Abriebprüfgerät zur Optimierung des Reinigungsergebnisses

Bei der Implementierung von Neuaufträgen gilt es, die optimale Anwendung eines Reinigungsmittels für den speziellen Anwendungsfall festzulegen. Neben der Unterstützung durch einen Implementierungsmanager vor Ort, besteht nun die Möglichkeit, diese unter Laborbedingungen zu ermitteln. Hierzu hat die Piepenbrock-Tochter Planol kürzlich ein Abriebprüfgerät angeschafft.
 
Ein neues Gerät steht im Labor von Klaus Spinnler bei der Piepenbrock-Tochter Planol. Es verfügt über vier Arme, an deren Enden Reinigungstücher befestigt sind. Im Einsatz rotieren diese über je einen behandelten standardisierten Bodenbelag.

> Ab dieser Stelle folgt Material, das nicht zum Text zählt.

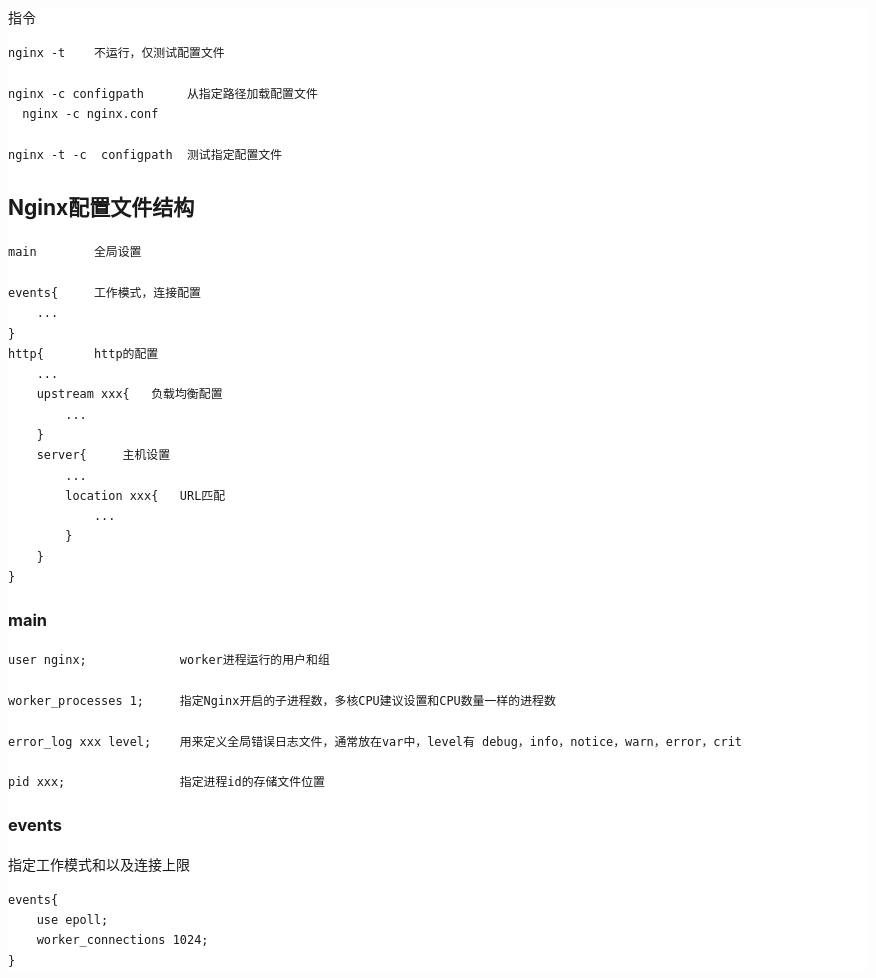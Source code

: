  

指令

```
nginx -t 	不运行，仅测试配置文件

nginx -c configpath      从指定路径加载配置文件
  nginx -c nginx.conf

nginx -t -c  configpath  测试指定配置文件
```

## Nginx配置文件结构

```
main		全局设置

events{		工作模式，连接配置
	...
}
http{		http的配置
	...
	upstream xxx{	负载均衡配置
		...
	}
	server{		主机设置
		...
		location xxx{	URL匹配
			...
		}
	}
}
```

### main

```
user nginx;				worker进程运行的用户和组

worker_processes 1;		指定Nginx开启的子进程数，多核CPU建议设置和CPU数量一样的进程数

error_log xxx level;	用来定义全局错误日志文件，通常放在var中，level有 debug，info，notice，warn，error，crit

pid xxx;				指定进程id的存储文件位置
```

### events

指定工作模式和以及连接上限

```
events{
	use epoll;
	worker_connections 1024;
}
```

Die Ermittlung der optimalen Dosierung eines Reinigungsprodukts für einen speziellen Anwendungsfall, das heißt eine bestimmte Bodenart oder Verschmutzung, erfolge in der Regel problemorientiert, erklärt Spinnler: „Ein Auftraggeber kommt zum Beispiel zu uns, weil er mit dem aktuellen Reinigungsergebnis bei einem seiner Kunden nicht vollkommen zufrieden ist.“ Im Labor vergleicht das Abriebprüfgerät die Wirkung verschiedener Reinigungslösungen. „Abrieb meint hier, die Entfernung von Schmutz. Das Gerät prüft wie gut verschiedene Reinigungslösungen im Vergleich eine bestimmte Verunreinigung entfernen“, erklärt Spinnler den Nutzen der Neuanschaffung. Weitere Anwendungsfälle sind die Gegenüberstellung unterschiedlicher Reiniger vor ihrem Einsatz in der Praxis und die regelmäßige Überprüfung der Wirksamkeit bei der Produktentwicklung. Somit ist ein realitätsnaher Vergleich ähnlicher Reinigungsmittel möglich.

Aufwand, der sich lohnt

Das Vorgehen im Labor sei zwar aufwändig, aber die Erkenntnisse würden dies rechtfertigen. „Zunächst braucht man eine standardisierte Oberfläche mit definiertem Norm-Schmutz, damit die Reinigungswirkung vergleichbar ist“, erklärt Spinnler. „Die Reinigungstücher an den Schwammarmen werden anschließend mit den unterschiedlichen Reinigungslösungen benetzt. Dann werden diese mit gleicher Geschwindigkeit, gleichem Druck und mit einer bestimmten Anzahl an Wiederholungen über den Schmutz geführt.“ Dadurch ließe sich beispielsweise feststellen, ob die Reinigungslösung in einer bestimmten Dosierung im Vergleich zu den anderen Lösungen den Schmutz besser entferne. Mithilfe eines Abriebprüfgeräts kann das Reinigungsergebnis anwendungsnah ermittelt und somit optimiert werden. „Der Test im Labor ist Teil unseres Servicekonzeptes zur Unterstützung unserer Großkunden. Diese sparen so Zeit und Kosten im Vergleich zur Beauftragung eines externen Dienstleistungslabors“, erläutert Spinnler.